For the entries that follow, give the number of lines holding the string "Compaq" and nothing more.

SUPPLIED RECORDS:
# # # # # # #

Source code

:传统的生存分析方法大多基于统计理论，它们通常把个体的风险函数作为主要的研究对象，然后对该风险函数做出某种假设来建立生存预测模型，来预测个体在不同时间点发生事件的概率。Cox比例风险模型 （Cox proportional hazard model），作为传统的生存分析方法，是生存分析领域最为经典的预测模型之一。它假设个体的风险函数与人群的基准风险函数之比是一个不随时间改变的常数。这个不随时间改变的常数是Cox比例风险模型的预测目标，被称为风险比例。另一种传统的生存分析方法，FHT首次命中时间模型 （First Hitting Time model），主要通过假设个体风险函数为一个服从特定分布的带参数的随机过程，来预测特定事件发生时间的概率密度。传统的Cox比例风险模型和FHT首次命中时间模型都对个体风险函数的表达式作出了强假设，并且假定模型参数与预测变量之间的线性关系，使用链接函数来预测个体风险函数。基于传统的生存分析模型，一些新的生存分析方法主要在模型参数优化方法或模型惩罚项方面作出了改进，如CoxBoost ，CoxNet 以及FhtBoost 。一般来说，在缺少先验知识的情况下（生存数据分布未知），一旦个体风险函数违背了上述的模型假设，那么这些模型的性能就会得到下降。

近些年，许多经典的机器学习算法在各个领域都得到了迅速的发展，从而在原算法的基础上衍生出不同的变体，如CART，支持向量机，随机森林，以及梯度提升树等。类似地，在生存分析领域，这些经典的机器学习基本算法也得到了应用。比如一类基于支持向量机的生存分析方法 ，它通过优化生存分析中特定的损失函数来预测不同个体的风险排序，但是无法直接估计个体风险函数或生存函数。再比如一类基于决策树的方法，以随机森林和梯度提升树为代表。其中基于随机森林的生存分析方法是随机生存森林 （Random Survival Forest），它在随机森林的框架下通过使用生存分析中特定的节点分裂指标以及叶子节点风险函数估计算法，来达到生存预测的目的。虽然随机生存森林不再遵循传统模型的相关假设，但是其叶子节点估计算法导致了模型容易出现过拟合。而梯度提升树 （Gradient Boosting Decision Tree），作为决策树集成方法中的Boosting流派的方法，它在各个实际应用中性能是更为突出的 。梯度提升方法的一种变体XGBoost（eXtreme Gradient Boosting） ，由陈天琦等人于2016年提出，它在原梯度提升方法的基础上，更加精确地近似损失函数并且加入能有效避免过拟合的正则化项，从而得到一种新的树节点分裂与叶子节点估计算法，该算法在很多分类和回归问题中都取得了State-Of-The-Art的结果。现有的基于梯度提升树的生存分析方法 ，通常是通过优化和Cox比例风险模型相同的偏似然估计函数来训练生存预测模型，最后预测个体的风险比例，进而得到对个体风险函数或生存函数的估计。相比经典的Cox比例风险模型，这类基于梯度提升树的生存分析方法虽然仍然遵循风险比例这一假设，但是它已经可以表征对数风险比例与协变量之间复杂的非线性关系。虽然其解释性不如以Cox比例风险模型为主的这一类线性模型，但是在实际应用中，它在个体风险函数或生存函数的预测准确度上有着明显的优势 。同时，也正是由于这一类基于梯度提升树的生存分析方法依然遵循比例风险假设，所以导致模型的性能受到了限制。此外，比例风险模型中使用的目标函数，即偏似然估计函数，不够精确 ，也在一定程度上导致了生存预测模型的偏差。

# # # # # # #

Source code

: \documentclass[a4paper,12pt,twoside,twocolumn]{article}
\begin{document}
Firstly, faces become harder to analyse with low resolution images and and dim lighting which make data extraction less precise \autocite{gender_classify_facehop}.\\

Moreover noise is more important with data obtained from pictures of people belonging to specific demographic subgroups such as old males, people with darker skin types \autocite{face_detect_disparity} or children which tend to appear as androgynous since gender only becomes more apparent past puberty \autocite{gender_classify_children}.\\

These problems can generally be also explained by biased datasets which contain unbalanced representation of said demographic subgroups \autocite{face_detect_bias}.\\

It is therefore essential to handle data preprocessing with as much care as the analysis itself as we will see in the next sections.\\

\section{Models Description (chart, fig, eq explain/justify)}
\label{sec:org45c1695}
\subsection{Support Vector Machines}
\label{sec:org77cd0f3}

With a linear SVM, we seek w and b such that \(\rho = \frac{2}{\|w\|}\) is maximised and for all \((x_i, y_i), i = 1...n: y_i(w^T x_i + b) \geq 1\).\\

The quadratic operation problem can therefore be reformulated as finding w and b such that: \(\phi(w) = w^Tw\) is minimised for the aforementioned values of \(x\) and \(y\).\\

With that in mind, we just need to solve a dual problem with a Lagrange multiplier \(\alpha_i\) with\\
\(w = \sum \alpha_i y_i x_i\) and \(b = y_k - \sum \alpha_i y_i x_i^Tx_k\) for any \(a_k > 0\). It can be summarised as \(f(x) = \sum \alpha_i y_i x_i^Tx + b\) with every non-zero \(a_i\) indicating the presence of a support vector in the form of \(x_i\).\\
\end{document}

# # # # # # #

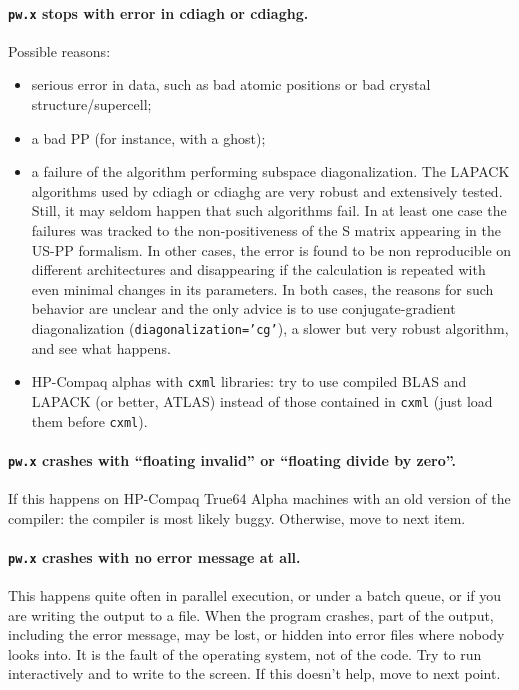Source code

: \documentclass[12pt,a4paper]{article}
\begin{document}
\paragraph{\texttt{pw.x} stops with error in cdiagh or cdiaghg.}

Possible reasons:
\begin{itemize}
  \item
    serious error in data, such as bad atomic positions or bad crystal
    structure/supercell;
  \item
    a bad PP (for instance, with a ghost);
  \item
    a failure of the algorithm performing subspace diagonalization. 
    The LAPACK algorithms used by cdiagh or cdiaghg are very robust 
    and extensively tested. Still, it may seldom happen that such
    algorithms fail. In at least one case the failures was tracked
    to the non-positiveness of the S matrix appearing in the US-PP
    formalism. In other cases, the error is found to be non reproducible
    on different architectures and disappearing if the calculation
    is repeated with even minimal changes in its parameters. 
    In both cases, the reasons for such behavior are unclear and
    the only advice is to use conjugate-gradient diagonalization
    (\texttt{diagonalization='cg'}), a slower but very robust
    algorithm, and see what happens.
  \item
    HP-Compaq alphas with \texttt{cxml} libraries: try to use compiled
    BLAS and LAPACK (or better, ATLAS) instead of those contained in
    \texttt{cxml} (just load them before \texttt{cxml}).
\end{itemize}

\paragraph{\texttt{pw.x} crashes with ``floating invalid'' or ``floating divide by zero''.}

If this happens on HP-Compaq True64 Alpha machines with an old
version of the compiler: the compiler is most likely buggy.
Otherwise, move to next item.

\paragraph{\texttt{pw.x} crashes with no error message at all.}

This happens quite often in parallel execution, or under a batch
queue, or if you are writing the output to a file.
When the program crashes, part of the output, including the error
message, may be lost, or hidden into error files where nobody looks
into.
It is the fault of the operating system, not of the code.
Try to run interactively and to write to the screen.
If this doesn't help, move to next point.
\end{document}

# # # # # # #

WRITTEN ANSWER: 2